Assignment: Show the lines below where "response" occurs.

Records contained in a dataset
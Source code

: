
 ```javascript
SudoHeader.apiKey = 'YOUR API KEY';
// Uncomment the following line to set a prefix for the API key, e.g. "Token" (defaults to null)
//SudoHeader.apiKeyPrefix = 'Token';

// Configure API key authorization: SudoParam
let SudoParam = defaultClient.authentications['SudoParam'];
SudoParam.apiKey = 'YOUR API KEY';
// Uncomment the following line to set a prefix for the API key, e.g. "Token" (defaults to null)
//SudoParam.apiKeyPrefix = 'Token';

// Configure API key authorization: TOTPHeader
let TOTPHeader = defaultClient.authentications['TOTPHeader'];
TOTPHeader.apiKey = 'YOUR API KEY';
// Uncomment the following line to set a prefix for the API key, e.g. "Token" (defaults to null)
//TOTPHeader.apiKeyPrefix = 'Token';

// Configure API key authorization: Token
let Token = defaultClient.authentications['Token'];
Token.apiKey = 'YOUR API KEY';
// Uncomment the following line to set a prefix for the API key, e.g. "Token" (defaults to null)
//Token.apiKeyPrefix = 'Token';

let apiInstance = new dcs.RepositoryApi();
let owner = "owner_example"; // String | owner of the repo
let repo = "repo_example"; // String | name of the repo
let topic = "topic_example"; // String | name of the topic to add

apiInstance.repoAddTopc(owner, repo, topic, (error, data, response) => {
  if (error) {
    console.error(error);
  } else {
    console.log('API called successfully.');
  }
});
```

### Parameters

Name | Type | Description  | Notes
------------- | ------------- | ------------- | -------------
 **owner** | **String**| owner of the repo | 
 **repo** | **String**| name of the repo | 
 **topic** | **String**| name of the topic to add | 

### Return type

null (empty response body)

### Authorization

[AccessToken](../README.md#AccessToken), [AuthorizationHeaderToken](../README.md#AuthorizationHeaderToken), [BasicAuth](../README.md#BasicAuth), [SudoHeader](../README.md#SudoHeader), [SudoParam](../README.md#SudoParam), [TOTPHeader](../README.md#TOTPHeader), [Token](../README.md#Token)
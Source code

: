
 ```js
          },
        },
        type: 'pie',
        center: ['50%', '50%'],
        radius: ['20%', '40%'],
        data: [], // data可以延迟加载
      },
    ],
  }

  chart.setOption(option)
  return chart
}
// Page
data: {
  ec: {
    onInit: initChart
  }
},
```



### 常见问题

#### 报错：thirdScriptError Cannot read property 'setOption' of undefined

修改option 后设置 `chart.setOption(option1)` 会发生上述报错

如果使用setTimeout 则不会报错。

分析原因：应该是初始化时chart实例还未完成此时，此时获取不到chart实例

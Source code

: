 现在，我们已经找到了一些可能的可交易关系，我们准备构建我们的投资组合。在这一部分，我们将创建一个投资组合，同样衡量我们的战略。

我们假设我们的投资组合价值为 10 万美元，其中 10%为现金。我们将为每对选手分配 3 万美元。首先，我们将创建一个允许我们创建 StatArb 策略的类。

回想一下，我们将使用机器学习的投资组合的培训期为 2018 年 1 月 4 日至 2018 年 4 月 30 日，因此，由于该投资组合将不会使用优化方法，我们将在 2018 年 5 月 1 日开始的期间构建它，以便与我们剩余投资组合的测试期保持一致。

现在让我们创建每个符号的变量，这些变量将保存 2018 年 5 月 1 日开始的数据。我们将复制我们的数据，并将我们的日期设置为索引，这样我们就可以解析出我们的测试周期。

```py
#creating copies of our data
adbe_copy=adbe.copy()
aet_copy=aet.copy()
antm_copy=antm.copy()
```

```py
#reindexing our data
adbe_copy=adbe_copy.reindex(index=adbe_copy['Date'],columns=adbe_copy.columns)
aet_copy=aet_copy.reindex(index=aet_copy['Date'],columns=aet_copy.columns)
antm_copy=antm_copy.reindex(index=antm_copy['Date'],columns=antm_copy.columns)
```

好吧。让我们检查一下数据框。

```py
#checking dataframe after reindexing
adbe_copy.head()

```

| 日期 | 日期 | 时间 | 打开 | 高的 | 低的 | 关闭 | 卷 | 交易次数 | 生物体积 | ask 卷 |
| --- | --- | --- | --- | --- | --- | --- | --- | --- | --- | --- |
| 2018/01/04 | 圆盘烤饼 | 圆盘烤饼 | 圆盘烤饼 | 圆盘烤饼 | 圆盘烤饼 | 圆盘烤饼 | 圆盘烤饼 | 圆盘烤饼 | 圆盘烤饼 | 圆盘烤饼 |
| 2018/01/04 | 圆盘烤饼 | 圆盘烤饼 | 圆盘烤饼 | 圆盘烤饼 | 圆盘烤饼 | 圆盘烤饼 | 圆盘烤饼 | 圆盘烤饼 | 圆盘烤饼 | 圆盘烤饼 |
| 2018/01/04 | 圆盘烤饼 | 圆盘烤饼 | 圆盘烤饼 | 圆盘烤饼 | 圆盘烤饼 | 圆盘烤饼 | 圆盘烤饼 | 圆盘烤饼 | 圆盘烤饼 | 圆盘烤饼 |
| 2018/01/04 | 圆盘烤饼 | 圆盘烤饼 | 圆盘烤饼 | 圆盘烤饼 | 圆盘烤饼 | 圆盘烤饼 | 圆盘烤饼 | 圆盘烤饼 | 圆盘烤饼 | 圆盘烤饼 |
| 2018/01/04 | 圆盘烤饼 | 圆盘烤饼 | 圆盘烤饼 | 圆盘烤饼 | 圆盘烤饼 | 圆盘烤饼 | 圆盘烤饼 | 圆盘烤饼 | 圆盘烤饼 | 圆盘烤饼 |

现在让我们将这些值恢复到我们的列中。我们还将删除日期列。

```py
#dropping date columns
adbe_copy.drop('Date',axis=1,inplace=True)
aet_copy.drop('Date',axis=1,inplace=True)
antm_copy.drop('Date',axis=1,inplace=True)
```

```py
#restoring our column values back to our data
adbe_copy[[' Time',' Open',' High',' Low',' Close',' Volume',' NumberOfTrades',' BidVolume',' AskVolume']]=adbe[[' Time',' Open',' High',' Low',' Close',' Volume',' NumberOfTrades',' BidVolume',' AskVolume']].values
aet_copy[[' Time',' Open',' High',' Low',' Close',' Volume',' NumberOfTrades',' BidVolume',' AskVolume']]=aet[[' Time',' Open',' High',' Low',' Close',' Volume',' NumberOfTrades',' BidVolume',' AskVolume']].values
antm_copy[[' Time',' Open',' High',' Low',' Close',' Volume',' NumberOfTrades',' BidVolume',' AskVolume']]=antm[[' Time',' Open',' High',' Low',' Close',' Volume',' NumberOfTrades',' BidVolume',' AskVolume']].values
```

Answer space:
apiInstance.repoAddTopc(owner, repo, topic, (error, data, response) => {
null (empty response body)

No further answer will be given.